The New York Yankees and Toronto Blue Jays have also reportedly been in on Martin.
The specific parameters of the offer are not yet known, although it's likely a multi-year (most likely two) offer would be required to reign in the former top prospect.
Martin provides a bit of an enigma for the Red Sox or any other team who chooses to pursue him. Defensively, he's not a great option, and his offensive skills have eroded over each of the last four seasons. Injuries limited him to just 89 starts and 97 total appearances last year.
On the flip side, Martin is still just 27, and a clean bill of health could, along with a change of scenery, possibly mean an upward trend in production.
If the Red Sox were to acquire Martin, it would likely mean that catcher Jarrod Saltalamacchia would open the season in the minor leagues. He still has minor league options left, while Martin does not.
This would give the Red Sox an extended evaluational period to judge what Saltalamacchia would need to improve on. Salty appeared in just 19 combined games at all levels within the Red Sox organization, after they acquired him from the Texas Rangers at the trading deadline.
Do you think Martin is worth a try for the Red Sox?
Worst case scenario? Martin plays horrifically, gets released, and the Red Sox are left with the same catching situation they have now in a Varitek/Saltalamacchia platoon.
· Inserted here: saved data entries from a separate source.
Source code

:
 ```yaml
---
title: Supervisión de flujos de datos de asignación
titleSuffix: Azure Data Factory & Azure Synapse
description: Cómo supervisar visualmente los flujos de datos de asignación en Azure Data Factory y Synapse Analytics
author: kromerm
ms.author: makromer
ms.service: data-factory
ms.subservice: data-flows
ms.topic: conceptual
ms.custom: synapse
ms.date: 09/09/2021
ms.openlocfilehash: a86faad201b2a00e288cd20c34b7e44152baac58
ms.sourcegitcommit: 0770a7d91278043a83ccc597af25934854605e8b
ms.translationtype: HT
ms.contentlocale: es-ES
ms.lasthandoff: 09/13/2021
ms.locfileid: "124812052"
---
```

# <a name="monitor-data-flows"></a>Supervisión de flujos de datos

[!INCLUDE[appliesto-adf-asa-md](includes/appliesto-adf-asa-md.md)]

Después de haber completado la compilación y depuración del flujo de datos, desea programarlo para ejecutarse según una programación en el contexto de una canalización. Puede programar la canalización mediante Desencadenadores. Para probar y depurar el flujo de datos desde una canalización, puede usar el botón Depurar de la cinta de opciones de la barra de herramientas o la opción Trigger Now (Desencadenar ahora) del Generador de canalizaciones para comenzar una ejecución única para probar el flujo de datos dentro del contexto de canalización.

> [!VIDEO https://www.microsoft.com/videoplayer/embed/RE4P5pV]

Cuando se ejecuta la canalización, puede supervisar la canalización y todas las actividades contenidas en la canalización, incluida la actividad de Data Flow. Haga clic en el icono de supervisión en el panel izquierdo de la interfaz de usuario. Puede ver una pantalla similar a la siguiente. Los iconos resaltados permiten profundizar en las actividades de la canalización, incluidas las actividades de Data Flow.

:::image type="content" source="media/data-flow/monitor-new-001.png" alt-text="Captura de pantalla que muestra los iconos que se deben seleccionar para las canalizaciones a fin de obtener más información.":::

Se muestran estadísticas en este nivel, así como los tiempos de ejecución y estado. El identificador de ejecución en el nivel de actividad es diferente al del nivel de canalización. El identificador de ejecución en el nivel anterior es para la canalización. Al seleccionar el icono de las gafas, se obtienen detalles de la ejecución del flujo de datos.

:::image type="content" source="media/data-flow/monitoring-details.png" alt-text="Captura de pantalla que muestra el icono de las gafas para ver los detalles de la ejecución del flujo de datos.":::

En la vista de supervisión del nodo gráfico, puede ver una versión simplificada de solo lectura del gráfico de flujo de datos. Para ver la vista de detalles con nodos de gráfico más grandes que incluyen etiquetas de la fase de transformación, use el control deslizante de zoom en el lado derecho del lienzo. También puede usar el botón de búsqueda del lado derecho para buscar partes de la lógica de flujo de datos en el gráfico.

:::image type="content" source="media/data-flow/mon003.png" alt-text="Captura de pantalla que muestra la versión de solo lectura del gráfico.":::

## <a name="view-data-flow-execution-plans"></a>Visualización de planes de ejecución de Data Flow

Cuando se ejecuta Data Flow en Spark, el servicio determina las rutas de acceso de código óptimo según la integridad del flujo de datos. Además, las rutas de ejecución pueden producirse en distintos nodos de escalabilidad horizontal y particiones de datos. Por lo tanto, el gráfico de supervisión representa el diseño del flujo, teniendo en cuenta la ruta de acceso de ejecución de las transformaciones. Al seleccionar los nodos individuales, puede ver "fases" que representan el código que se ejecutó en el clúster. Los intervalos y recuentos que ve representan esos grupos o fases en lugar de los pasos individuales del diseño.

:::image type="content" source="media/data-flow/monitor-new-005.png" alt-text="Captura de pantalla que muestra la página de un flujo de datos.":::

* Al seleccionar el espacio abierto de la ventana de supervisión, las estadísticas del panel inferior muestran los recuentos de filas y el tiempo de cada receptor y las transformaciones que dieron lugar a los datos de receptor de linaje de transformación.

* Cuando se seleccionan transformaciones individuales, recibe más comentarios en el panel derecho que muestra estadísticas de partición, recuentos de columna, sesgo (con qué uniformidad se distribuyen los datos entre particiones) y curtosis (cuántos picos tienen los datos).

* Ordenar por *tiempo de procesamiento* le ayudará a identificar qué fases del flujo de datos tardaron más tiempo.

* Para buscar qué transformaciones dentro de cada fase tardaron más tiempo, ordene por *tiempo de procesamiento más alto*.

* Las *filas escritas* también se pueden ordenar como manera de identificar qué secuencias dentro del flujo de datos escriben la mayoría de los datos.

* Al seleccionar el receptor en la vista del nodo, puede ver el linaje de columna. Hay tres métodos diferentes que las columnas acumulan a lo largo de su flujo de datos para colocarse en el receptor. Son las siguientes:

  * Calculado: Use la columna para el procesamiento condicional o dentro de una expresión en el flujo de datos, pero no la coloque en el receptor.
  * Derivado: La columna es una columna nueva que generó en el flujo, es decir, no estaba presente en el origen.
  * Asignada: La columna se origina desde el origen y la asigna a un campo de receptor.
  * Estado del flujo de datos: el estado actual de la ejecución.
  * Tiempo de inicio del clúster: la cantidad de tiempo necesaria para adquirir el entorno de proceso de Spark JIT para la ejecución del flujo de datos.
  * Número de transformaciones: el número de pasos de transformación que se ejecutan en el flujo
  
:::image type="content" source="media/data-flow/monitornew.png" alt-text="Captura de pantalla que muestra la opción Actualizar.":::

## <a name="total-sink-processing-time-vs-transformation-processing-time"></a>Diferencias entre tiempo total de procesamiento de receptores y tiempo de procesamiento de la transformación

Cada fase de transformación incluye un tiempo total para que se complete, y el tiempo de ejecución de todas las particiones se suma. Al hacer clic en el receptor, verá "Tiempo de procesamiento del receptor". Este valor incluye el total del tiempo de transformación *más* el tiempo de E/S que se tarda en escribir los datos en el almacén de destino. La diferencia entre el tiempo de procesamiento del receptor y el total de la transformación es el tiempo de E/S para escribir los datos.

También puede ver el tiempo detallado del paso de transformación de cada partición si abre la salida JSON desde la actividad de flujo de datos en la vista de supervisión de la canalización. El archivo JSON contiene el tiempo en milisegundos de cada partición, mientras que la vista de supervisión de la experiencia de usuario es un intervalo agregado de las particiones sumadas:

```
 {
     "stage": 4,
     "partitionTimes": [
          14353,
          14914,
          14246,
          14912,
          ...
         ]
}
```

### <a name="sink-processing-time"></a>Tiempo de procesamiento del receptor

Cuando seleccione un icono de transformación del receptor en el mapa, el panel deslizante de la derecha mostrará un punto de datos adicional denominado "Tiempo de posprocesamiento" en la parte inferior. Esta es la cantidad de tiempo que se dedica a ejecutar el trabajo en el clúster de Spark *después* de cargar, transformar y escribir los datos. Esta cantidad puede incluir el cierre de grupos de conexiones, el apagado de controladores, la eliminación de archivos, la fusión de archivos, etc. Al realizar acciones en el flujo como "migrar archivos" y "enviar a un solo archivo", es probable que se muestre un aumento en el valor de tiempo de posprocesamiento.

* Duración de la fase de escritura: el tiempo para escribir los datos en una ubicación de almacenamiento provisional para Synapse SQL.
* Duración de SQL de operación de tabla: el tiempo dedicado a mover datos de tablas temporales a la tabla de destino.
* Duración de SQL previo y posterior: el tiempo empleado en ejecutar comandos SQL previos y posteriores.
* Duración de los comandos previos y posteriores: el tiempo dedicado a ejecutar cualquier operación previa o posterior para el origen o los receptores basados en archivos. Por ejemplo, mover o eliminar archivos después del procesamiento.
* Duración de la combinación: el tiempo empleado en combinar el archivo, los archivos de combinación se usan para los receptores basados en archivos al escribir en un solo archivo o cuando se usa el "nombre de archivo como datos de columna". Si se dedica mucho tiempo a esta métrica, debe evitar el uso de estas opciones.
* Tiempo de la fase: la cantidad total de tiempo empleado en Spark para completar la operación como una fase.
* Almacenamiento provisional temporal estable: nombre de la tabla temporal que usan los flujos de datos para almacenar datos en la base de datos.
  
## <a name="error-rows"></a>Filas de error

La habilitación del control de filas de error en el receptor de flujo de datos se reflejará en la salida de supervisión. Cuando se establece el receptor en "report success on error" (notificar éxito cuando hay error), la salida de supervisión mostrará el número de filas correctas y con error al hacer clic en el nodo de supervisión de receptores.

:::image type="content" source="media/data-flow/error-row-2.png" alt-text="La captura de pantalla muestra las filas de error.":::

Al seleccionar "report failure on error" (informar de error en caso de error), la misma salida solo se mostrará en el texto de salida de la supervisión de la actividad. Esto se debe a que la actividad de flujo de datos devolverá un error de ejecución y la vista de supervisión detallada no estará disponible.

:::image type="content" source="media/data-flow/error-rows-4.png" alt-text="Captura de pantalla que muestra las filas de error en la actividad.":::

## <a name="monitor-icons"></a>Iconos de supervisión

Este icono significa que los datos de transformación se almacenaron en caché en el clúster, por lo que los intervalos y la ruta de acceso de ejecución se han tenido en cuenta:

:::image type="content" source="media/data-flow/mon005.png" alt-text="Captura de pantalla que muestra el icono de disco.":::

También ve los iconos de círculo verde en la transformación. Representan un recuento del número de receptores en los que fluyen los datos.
Only this time around, Saltalamacchia has gotten a no-pressure start in the minor leagues and would likely face little criticism from the media, as anything would be seen as an upgrade over Martin. Not exactly a selling point, but food for thought.
Martin likely won't be very expensive, and judging by the Carl Crawford contract and eventual Gonzalez extension, they aren't hurting for dough.
Martin has at least shown he can do it in the majors on a consistent, albeit disappointing, level.
The newly added offensive prowess doesn't hurt either, as it basically allows the Red Sox to experiment with whoever they like and find who has the best chemistry with the staff.
This writer doesn't see much harm in it, especially considering the fluidity of the Red Sox's current catching situation.